In a recent post at the New York Times’ “The Upshot”, “Why U.S. Women Are Leaving Jobs Behind”, Claire Cain Miller and Liz Alderman explore why American free-market policies have led to American women leaving the workforce in order to care for their children. At the political heart of Mses. Miller and Alderman’s remarks about the place of American women in the workforce is the question of whether or not regulations should be written that make it easier for women to juggle life in the workplace and life at home. It’s certainly not the only question to be brought up, but it’s a question that shall always be on people’s minds whenever ‘women in the workforce’ is mentioned in a political question. As the authors note: “The free market leaves many families, particularly many women, struggling to find a solution that combines work and home life.”

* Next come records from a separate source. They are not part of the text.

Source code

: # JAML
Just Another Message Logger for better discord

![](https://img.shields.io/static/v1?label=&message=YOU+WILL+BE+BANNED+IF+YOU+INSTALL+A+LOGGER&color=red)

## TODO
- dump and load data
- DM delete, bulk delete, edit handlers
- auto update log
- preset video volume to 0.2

Here, I must disagree with how Mses. Miller and Alderman frame the issue. If we may speak of the free market as existing for any final cause, it doesn’t exist to actualize people’s desires, it exists to actualize human cooperation. Sociability, not identity, is the principle of human nature that the free markets relate too. The free markets, along with the freedom of association that defines them, aren’t about people being able to make what they want of themselves, or being able to do what they want in life. Market forces care nothing for people’s identities. Instead, the free markets are about people being able to put themselves in a position to best serve one another and to profit from those good offices. In short, sociability, not identity, is the principle of human nature that political debate about working mothers should be concerned with.

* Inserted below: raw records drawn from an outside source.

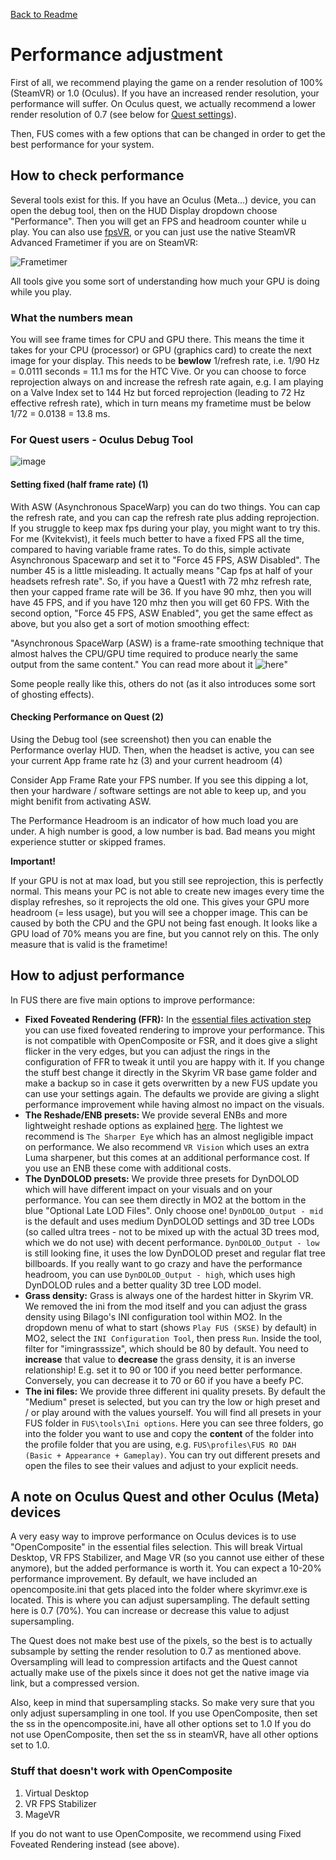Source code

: [Back to Readme](https://github.com/Kvitekvist/FUS/blob/main/README.md)

# Performance adjustment

First of all, we recommend playing the game on a render resolution of 100% (SteamVR) or 1.0 (Oculus). If you have an increased render resolution, your performance will suffer. On Oculus quest, we actually recommend a lower render resolution of 0.7 (see below for [Quest settings](#a-note-on-oculus-quest)).

Then, FUS comes with a few options that can be changed in order to get the best performance for your system.

## How to check performance

Several tools exist for this. If you have an Oculus (Meta...) device, you can open the debug tool, then on the HUD Display dropdown choose "Performance". Then you will get an FPS and headroom counter while u play. You can also use [fpsVR](https://store.steampowered.com/app/908520/fpsVR/), or you can just use the native SteamVR Advanced Frametimer if you are on SteamVR:

![Frametimer](https://github.com/Kvitekvist/FUS/blob/main/images/frametimer.png)

All tools give you some sort of understanding how much your GPU is doing while you play.

### What the numbers mean

You will see frame times for CPU and GPU there. This means the time it takes for your CPU (processor) or GPU (graphics card) to create the next image for your display. This needs to be **bewlow** 1/refresh rate, i.e. 1/90 Hz = 0.0111 seconds = 11.1 ms for the HTC Vive. Or you can choose to force reprojection always on and increase the refresh rate again, e.g. I am playing on a Valve Index set to 144 Hz but forced reprojection (leading to 72 Hz effective refresh rate), which in turn means my frametime must be below 1/72 = 0.0138 = 13.8 ms.

### For Quest users - Oculus Debug Tool
![image](https://github.com/Kvitekvist/FUS/blob/main/images/aws.jpg?raw=true)

#### Setting fixed (half frame rate) (1)

With ASW (Asynchronous SpaceWarp) you can do two things. You can cap the refresh rate, and you can cap the refresh rate plus adding reprojection.
If you struggle to keep max fps during your play, you might want to try this. For me (Kvitekvist), it feels much better to have a fixed FPS all the time, compared to having variable frame rates.
To do this, simple activate Asynchronous Spacewarp and set it to "Force 45 FPS, ASW Disabled". The number 45 is a little misleading. It actually means "Cap fps at half of your headsets refresh rate".
So, if you have a Quest1 with 72 mhz refresh rate, then your capped frame rate will be 36. If you have 90 mhz, then you will have 45 FPS, and if you have 120 mhz then you will get 60 FPS.
With the second option, "Force 45 FPS, ASW Enabled", you get the same effect as above, but you also get a sort of motion smoothing effect:

"Asynchronous SpaceWarp (ASW) is a frame-rate smoothing technique that almost halves the CPU/GPU time required to produce nearly the same output from the same content."
You can read more about it ![here](https://developer.oculus.com/documentation/native/pc/asynchronous-spacewarp/)"

Some people really like this, others do not (as it also introduces some sort of ghosting effects).


#### Checking Performance on Quest (2)

Using the Debug tool (see screenshot) then you can enable the Performance overlay HUD.
Then, when the headset is active, you can see your current App frame rate hz (3) and your current headroom (4)

Consider App Frame Rate your FPS number. If you see this dipping a lot, then your hardware / software settings are not able to keep up, and you might benifit from activating ASW.

The Performance Headroom is an indicator of how much load you are under. A high number is good, a low number is bad. Bad means you might experience stutter or skipped frames.

**Important!** 

If your GPU is not at max load, but you still see reprojection, this is perfectly normal. This means your PC is not able to create new images every time the display refreshes, so it reprojects the old one. This gives your GPU more headroom (= less usage), but you will see a chopper image. This can be caused by both the CPU and the GPU not being fast enough. It looks like a GPU load of 70% means you are fine, but you cannot rely on this. The only measure that is valid is the frametime! 

## How to adjust performance

In FUS there are five main options to improve performance:

* **Fixed Foveated Rendering (FFR):** In the [essential files activation step](https://github.com/Kvitekvist/FUS/wiki/Activate-the-Essential-Files) you can use fixed foveated rendering to improve your performance. This is not compatible with OpenComposite or FSR, and it does give a slight flicker in the very edges, but you can adjust the rings in the configuration of FFR to tweak it until you are happy with it. If you change the stuff best change it directly in the Skyrim VR base game folder and make a backup so in case it gets overwritten by a new FUS update you can use your settings again. The defaults we provide are giving a slight performance improvement while having almost no impact on the visuals.
* **The Reshade/ENB presets:** We provide several ENBs and more lightweight reshade options as explained [here](https://github.com/Kvitekvist/FUS/wiki/Choose-ENB-or-Reshade). The lightest we recommend is `The Sharper Eye` which has an almost negligible impact on performance. We also recommend `VR Vision` which uses an extra Luma sharpener, but this comes at an additional performance cost. If you use an ENB these come with additional costs.
* **The DynDOLOD presets:** We provide three presets for DynDOLOD which will have different impact on your visuals and on your performance. You can see them directly in MO2 at the bottom in the blue "Optional Late LOD Files". Only choose one! `DynDOLOD_Output - mid` is the default and uses medium DynDOLOD settings and 3D tree LODs (so called ultra trees - not to be mixed up with the actual 3D trees mod, which we do not use) with decent performance. `DynDOLOD_Output - low` is still looking fine, it uses the low DynDOLOD preset and regular flat tree billboards. If you really want to go crazy and have the performance headroom, you can use `DynDOLOD_Output - high`, which uses high DynDOLOD rules and a better quality 3D tree LOD model.
* **Grass density:** Grass is always one of the hardest hitter in Skyrim VR. We removed the ini from the mod itself and you can adjust the grass density using Bilago's INI configuration tool within MO2. In the dropdown menu of what to start (shows `Play FUS (SKSE)` by default) in MO2, select the `INI Configuration Tool`, then press `Run`. Inside the tool, filter for "imingrasssize", which should be 80 by default. You need to **increase** that value to **decrease** the grass density, it is an inverse relationship! E.g. set it to 90 or 100 if you need better performance. Conversely, you can decrease it to 70 or 60 if you have a beefy PC.
* **The ini files:** We provide three different ini quality presets. By default the "Medium" preset is selected, but you can try the low or high preset and / or play around with the values yourself. You will find all presets in your FUS folder in `FUS\tools\Ini options`. Here you can see three folders, go into the folder you want to use and copy the **content** of the folder into the profile folder that you are using, e.g. `FUS\profiles\FUS RO DAH (Basic + Appearance + Gameplay)`. You can try out different presets and open the files to see their values and adjust to your explicit needs.

## A note on Oculus Quest and other Oculus (Meta) devices

A very easy way to improve performance on Oculus devices is to use "OpenComposite" in the essential files selection. This will break Virtual Desktop, VR FPS Stabilizer, and Mage VR (so you cannot use either of these anymore), but the added performance is worth it. You can expect a 10-20% performance improvement. By default, we have included an opencomposite.ini that gets placed into the folder where skyrimvr.exe is located. This is where you can adjust supersampling. The default setting here is 0.7 (70%). You can increase or decrease this value to adjust supersampling.

The Quest does not make best use of the pixels, so the best is to actually subsample by setting the render resolution to 0.7 as mentioned above. Oversampling will lead to compression artifacts and the Quest cannot actually make use of the pixels since it does not get the native image via link, but a compressed version.

Also, keep in mind that supersampling stacks. So make very sure that you only adjust supersampling in one tool.
If you use OpenComposite, then set the ss in the opencomposite.ini, have all other options set to 1.0
If you do not use OpenComposite, then set the ss in steamVR, have all other options set to 1.0.

### Stuff that doesn't work with OpenComposite
1. Virtual Desktop
2. VR FPS Stabilizer
3. MageVR

If you do not want to use OpenComposite, we recommend using Fixed Foveated Rendering instead (see above).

The case of maternal care is then a question over whether governments will place people’s desired identities above other people’s freedom to associate with whomever they please. The “ long preferred flexible labor markets” mentioned by the author in American aren’t simply about “job growth”. There is a moral, as well as an economic, concern at play here. The liberty principle, that each may do as she pleases insofar as she does’t harm another, is also at stake as much as any GDP figure. Insofar as regulations require family-leave policies, they violate the employer’s freedom of association since they have no choice whether they would like to have family-leave policies in the contracts they negotiate.

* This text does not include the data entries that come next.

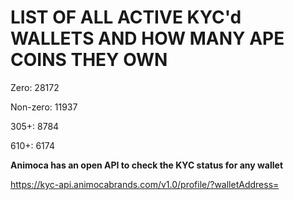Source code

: # LIST OF ALL ACTIVE KYC'd WALLETS AND HOW MANY APE COINS THEY OWN

Zero: 28172

Non-zero: 11937

305+: 8784

610+: 6174

**Animoca has an open API to check the KYC status for any wallet**

https://kyc-api.animocabrands.com/v1.0/profile/?walletAddress=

It’s not the free market that “leaves many families, particularly many women, struggling to find a solution that combines work and home life.” Instead, it’s the fact that women can’t both spend a lot of their time at home, and still be competitive employees. The fact is that juggling both identities is a demanding task that everyone cannot do. The euphemism that it’s ‘the free market’ that does X conceals what’s really happening here. There’s a reason why the equilibrium condition for wages are an employee’s marginal productivity. To be hired one needs to be useful to one’s employer, and needing to spend time with childcare reduces that utility. It’s not a matter of the market as a whole, it’s individual human beings figuring out if they want to associate with each other.
Again, the question shouldn’t be a matter of identity — with what people want to do with their won lives — it should be a matter human sociability, and the constraints upon it. The demand that other people esteem one’s decision to take periods of extended leave to care for children and keep one in their employment, though, would violate the liberty principle. Whether that violation is worthwhile is a decision people can come to on their own, but they have to deal with the fact that regulating maternal care is restricting employer’s liberty.
After all, equality before the law does not require equality in hireability. Employment, after all, isn’t about identity and wanting to be employed; instead, it’s about being serviceable to other people, and any sober view of raising a child would realize that caring for a child is a task that makes one less apt to service others in the job market.